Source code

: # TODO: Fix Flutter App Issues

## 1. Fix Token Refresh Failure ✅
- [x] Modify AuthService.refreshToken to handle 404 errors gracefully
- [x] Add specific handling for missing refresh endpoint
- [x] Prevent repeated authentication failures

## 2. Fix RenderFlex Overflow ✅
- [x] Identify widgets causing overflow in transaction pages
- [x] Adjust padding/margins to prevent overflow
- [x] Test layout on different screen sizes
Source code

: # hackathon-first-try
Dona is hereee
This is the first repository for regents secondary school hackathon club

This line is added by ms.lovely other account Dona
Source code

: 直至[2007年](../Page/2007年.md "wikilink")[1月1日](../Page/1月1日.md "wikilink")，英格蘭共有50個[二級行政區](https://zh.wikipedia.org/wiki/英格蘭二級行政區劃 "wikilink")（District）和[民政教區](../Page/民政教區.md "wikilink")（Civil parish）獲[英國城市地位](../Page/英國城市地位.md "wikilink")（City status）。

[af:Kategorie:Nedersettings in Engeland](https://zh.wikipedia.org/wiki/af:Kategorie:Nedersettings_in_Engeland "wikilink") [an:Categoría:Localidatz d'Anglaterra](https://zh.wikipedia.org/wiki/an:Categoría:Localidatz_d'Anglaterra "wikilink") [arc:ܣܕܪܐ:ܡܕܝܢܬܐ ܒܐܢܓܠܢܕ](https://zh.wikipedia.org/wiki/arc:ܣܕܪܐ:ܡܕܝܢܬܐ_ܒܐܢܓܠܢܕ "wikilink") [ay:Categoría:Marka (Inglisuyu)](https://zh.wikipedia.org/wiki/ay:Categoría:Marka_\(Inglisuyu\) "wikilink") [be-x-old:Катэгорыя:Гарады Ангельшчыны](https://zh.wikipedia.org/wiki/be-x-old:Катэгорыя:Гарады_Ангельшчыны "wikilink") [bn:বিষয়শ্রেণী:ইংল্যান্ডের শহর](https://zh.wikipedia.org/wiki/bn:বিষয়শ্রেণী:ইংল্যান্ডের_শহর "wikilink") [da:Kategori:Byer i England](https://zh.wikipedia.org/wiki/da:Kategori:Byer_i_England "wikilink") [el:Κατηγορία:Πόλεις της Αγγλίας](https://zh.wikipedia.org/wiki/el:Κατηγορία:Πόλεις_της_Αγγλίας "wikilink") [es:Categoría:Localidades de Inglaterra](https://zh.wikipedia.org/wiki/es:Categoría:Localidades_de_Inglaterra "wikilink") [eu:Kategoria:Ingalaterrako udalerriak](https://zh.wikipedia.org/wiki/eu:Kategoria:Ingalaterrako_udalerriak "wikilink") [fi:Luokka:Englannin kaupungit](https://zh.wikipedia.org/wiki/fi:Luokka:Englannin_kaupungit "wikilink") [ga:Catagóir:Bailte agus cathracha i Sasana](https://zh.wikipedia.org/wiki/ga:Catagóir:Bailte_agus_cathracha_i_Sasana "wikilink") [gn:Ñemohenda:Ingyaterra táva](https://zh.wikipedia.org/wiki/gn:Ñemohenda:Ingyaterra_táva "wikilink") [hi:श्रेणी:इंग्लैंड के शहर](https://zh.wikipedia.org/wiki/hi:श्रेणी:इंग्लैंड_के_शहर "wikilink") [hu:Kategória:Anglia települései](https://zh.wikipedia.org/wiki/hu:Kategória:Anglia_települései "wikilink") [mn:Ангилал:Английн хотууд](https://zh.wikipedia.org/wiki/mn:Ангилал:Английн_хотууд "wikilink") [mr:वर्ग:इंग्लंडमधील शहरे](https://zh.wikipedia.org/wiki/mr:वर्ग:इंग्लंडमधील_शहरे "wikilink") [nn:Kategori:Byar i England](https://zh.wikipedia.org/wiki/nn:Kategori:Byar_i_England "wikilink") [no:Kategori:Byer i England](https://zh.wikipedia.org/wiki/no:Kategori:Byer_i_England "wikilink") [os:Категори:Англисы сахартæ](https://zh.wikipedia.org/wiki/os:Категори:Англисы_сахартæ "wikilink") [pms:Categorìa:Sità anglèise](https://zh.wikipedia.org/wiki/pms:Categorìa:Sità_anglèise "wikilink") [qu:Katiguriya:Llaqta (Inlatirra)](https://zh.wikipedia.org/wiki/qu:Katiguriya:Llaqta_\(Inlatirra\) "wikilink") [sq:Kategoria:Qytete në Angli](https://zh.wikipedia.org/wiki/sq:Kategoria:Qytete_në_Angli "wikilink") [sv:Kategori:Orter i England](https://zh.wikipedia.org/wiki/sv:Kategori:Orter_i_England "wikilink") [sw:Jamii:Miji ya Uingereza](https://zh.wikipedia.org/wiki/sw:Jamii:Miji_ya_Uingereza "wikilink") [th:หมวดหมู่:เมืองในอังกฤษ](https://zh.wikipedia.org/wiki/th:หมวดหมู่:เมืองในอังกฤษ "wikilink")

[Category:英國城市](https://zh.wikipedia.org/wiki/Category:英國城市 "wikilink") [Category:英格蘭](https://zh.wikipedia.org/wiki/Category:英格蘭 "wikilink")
——
> Problem description
Reproduce the entries above in full by retyping them exactly.

> Written response
Source code

: # TODO: Fix Flutter App Issues

## 1. Fix Token Refresh Failure ✅
- [x] Modify AuthService.refreshToken to handle 404 errors gracefully
- [x] Add specific handling for missing refresh endpoint
- [x] Prevent repeated authentication failures

## 2. Fix RenderFlex Overflow ✅
- [x] Identify widgets causing overflow in transaction pages
- [x] Adjust padding/margins to prevent overflow
- [x] Test layout on different screen sizes
Source code

: # hackathon-first-try
Dona is hereee
This is the first repository for regents secondary school hackathon club

This line is added by ms.lovely other account Dona
Source code

: 直至[2007年](../Page/2007年.md "wikilink")[1月1日](../Page/1月1日.md "wikilink")，英格蘭共有50個[二級行政區](https://zh.wikipedia.org/wiki/英格蘭二級行政區劃 "wikilink")（District）和[民政教區](../Page/民政教區.md "wikilink")（Civil parish）獲[英國城市地位](../Page/英國城市地位.md "wikilink")（City status）。

[af:Kategorie:Nedersettings in Engeland](https://zh.wikipedia.org/wiki/af:Kategorie:Nedersettings_in_Engeland "wikilink") [an:Categoría:Localidatz d'Anglaterra](https://zh.wikipedia.org/wiki/an:Categoría:Localidatz_d'Anglaterra "wikilink") [arc:ܣܕܪܐ:ܡܕܝܢܬܐ ܒܐܢܓܠܢܕ](https://zh.wikipedia.org/wiki/arc:ܣܕܪܐ:ܡܕܝܢܬܐ_ܒܐܢܓܠܢܕ "wikilink") [ay:Categoría:Marka (Inglisuyu)](https://zh.wikipedia.org/wiki/ay:Categoría:Marka_\(Inglisuyu\) "wikilink") [be-x-old:Катэгорыя:Гарады Ангельшчыны](https://zh.wikipedia.org/wiki/be-x-old:Катэгорыя:Гарады_Ангельшчыны "wikilink") [bn:বিষয়শ্রেণী:ইংল্যান্ডের শহর](https://zh.wikipedia.org/wiki/bn:বিষয়শ্রেণী:ইংল্যান্ডের_শহর "wikilink") [da:Kategori:Byer i England](https://zh.wikipedia.org/wiki/da:Kategori:Byer_i_England "wikilink") [el:Κατηγορία:Πόλεις της Αγγλίας](https://zh.wikipedia.org/wiki/el:Κατηγορία:Πόλεις_της_Αγγλίας "wikilink") [es:Categoría:Localidades de Inglaterra](https://zh.wikipedia.org/wiki/es:Categoría:Localidades_de_Inglaterra "wikilink") [eu:Kategoria:Ingalaterrako udalerriak](https://zh.wikipedia.org/wiki/eu:Kategoria:Ingalaterrako_udalerriak "wikilink") [fi:Luokka:Englannin kaupungit](https://zh.wikipedia.org/wiki/fi:Luokka:Englannin_kaupungit "wikilink") [ga:Catagóir:Bailte agus cathracha i Sasana](https://zh.wikipedia.org/wiki/ga:Catagóir:Bailte_agus_cathracha_i_Sasana "wikilink") [gn:Ñemohenda:Ingyaterra táva](https://zh.wikipedia.org/wiki/gn:Ñemohenda:Ingyaterra_táva "wikilink") [hi:श्रेणी:इंग्लैंड के शहर](https://zh.wikipedia.org/wiki/hi:श्रेणी:इंग्लैंड_के_शहर "wikilink") [hu:Kategória:Anglia települései](https://zh.wikipedia.org/wiki/hu:Kategória:Anglia_települései "wikilink") [mn:Ангилал:Английн хотууд](https://zh.wikipedia.org/wiki/mn:Ангилал:Английн_хотууд "wikilink") [mr:वर्ग:इंग्लंडमधील शहरे](https://zh.wikipedia.org/wiki/mr:वर्ग:इंग्लंडमधील_शहरे "wikilink") [nn:Kategori:Byar i England](https://zh.wikipedia.org/wiki/nn:Kategori:Byar_i_England "wikilink") [no:Kategori:Byer i England](https://zh.wikipedia.org/wiki/no:Kategori:Byer_i_England "wikilink") [os:Категори:Англисы сахартæ](https://zh.wikipedia.org/wiki/os:Категори:Англисы_сахартæ "wikilink") [pms:Categorìa:Sità anglèise](https://zh.wikipedia.org/wiki/pms:Categorìa:Sità_anglèise "wikilink") [qu:Katiguriya:Llaqta (Inlatirra)](https://zh.wikipedia.org/wiki/qu:Katiguriya:Llaqta_\(Inlatirra\) "wikilink") [sq:Kategoria:Qytete në Angli](https://zh.wikipedia.org/wiki/sq:Kategoria:Qytete_në_Angli "wikilink") [sv:Kategori:Orter i England](https://zh.wikipedia.org/wiki/sv:Kategori:Orter_i_England "wikilink") [sw:Jamii:Miji ya Uingereza](https://zh.wikipedia.org/wiki/sw:Jamii:Miji_ya_Uingereza "wikilink") [th:หมวดหมู่:เมืองในอังกฤษ](https://zh.wikipedia.org/wiki/th:หมวดหมู่:เมืองในอังกฤษ "wikilink")

[Category:英國城市](https://zh.wikipedia.org/wiki/Category:英國城市 "wikilink") [Category:英格蘭](https://zh.wikipedia.org/wiki/Category:英格蘭 "wikilink")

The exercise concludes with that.